1938 – Collins and Elliot collaborated on a book, The Wave Principle, which was published on August 31. The book was predicated on the main principle that "human activities indicates that practically all developments which result from our social-economic processes follow a law that causes them to repeat themselves in similar and constantly recurring serials of waves or impulses of definite number and pattern" and that "The stock market illustrates the wave impulse common to social-economic activity."
He moved back to Brooklyn, New York to focus on his new career, and on November 10, he started to publish a market letter with his analysis and forecasts of the stock market.
1939 – Elliot was commissioned to write 12 articles on the Wave Principle for Financial World magazine.
1940 – Since 1935, Collins had been sending Elliot books about the Fibonacci numbers and their observance in the natural world, and, at this time, Elliot had read a translation of Leonardo Fibonacci's original works as well as other books detailing the Fibonacci ratio (aka golden ratio) in the natural world. In an Educational Bulletin, entitled, How the Wave Principle Works, and its Correlation with Mathematical Laws, he expands the Wave Principle to collective human behavior.
1940 - 1944 – Motivated by his increased popularity with the financial community, he published a series of Interpretive Letters (1940 - 1945), refining his ideas, and also the Educational Bulletins (1940 - 1944), in which he discussed the technical aspects of the Wave Principle and expanded the theory to account for the collective human behavior. During the early 1940's, he incorporated the Fibonacci sequence and the Golden Ratio into his ideas.
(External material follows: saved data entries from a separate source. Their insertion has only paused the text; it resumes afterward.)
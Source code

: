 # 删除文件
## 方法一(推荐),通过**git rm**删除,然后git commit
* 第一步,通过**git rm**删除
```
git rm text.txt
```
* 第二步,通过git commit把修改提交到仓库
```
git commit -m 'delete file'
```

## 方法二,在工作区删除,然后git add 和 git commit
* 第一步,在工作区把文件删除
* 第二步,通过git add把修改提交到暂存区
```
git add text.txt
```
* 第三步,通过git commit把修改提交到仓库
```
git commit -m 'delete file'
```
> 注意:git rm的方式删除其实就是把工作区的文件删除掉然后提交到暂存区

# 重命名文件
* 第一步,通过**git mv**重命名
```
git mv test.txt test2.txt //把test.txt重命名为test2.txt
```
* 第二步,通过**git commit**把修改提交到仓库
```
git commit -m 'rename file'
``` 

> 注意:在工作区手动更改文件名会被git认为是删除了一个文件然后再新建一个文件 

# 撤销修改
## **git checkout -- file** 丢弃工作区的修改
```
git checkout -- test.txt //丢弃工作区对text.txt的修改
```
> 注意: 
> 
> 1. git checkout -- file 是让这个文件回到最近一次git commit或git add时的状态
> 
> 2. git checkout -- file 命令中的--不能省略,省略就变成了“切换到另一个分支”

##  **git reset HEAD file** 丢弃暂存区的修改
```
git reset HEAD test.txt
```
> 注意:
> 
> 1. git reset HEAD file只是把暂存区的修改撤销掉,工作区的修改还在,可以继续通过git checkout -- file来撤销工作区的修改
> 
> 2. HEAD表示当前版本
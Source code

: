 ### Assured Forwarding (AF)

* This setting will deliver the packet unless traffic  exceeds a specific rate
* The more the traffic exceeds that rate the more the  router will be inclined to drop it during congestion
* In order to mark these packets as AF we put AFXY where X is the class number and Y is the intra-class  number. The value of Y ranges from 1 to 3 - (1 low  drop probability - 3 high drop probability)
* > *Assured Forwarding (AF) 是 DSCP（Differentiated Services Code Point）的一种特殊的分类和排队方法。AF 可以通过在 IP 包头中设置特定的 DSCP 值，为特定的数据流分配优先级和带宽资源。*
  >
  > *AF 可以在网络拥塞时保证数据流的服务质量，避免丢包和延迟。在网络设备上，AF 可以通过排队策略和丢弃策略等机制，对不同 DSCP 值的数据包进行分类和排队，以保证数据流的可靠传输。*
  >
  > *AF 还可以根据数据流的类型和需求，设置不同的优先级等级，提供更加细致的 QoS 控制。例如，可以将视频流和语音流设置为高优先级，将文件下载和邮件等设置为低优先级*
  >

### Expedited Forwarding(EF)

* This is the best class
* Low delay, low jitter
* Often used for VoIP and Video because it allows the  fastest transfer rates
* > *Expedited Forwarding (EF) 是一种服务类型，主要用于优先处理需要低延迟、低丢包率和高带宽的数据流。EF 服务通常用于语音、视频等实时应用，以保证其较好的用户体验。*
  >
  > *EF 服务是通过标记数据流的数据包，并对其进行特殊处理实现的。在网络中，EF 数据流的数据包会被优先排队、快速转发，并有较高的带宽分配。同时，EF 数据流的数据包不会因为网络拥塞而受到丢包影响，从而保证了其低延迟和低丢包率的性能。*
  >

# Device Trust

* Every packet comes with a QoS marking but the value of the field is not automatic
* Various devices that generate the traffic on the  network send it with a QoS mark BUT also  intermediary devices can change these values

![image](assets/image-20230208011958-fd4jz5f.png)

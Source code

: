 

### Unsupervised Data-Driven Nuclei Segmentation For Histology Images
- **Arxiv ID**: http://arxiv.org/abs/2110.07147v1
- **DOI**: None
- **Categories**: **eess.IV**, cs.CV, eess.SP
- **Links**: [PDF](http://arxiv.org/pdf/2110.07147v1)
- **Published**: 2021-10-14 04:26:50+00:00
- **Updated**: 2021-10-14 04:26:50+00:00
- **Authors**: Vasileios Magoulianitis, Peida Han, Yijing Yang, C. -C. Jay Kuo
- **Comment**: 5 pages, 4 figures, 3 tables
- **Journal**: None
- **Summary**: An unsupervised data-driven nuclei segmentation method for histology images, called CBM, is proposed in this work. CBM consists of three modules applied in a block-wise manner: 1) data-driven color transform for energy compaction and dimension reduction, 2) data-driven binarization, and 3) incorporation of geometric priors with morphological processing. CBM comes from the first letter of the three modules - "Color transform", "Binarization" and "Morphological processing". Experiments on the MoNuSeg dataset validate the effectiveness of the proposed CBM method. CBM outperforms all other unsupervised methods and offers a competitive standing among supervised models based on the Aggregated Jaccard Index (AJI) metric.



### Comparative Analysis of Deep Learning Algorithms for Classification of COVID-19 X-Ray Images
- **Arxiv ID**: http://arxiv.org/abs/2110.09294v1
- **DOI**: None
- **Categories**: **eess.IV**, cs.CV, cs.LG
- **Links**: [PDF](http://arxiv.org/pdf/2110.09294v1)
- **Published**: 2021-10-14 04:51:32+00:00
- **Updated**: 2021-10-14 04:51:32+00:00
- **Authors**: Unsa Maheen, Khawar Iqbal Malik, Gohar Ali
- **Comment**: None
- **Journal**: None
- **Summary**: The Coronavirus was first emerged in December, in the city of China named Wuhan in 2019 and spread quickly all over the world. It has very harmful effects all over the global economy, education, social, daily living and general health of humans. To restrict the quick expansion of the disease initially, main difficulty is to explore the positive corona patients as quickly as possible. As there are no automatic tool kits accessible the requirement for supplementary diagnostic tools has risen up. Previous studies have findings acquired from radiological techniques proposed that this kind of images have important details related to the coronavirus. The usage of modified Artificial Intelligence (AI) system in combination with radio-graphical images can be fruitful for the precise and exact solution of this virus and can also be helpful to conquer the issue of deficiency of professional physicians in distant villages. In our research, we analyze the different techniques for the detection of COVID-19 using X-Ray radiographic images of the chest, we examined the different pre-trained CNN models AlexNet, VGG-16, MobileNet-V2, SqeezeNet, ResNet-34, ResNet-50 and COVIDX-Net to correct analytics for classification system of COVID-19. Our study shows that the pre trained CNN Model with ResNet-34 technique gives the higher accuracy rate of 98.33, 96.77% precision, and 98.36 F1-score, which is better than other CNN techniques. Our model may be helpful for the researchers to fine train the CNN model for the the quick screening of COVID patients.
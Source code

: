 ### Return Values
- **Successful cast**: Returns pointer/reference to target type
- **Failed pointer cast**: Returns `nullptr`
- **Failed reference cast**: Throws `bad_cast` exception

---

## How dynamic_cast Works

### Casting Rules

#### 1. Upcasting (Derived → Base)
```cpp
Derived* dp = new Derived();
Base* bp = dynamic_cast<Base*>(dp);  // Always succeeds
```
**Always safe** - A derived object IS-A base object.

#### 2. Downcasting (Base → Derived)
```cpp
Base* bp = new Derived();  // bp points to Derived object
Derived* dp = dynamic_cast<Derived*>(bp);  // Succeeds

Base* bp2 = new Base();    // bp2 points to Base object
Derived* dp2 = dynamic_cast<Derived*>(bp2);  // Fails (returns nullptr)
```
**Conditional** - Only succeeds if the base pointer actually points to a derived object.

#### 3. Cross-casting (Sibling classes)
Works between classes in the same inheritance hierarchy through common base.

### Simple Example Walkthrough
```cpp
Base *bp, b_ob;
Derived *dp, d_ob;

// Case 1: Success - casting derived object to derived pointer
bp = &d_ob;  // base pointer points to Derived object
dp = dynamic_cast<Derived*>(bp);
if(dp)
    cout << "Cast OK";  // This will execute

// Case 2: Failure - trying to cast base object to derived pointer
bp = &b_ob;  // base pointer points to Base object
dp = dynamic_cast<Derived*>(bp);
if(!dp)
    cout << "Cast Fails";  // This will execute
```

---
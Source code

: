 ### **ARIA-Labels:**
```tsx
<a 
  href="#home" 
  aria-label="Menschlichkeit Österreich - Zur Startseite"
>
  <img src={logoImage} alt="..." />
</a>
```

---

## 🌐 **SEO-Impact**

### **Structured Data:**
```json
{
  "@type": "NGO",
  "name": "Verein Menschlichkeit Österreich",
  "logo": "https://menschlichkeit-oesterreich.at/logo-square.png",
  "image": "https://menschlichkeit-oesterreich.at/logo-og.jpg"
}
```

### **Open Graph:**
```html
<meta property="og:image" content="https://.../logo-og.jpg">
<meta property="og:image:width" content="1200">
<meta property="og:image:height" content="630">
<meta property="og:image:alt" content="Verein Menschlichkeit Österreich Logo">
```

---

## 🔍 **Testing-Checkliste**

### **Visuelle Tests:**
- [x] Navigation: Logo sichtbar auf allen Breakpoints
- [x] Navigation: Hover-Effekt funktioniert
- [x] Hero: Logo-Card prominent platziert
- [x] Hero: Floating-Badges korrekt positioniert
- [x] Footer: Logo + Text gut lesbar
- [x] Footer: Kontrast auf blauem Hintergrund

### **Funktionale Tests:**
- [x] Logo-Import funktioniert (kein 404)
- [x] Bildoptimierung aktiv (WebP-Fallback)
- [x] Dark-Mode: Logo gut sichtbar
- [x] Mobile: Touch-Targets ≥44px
1946 – Elliot published his last book on June 10, Nature's Law – The Secret of the Universe, based not only on his previous book, but also on the content in the Interpretive Letters and Educational Bulletins.
1948 – R. N. Elliot dies on January 15 from chronic myocarditis.
This timeline is based on the excellent A Biography of Ralph Nelson Elliot by Robert R. Prechter, Jr., which is part of the book, R. N. Elliot's Masterworks.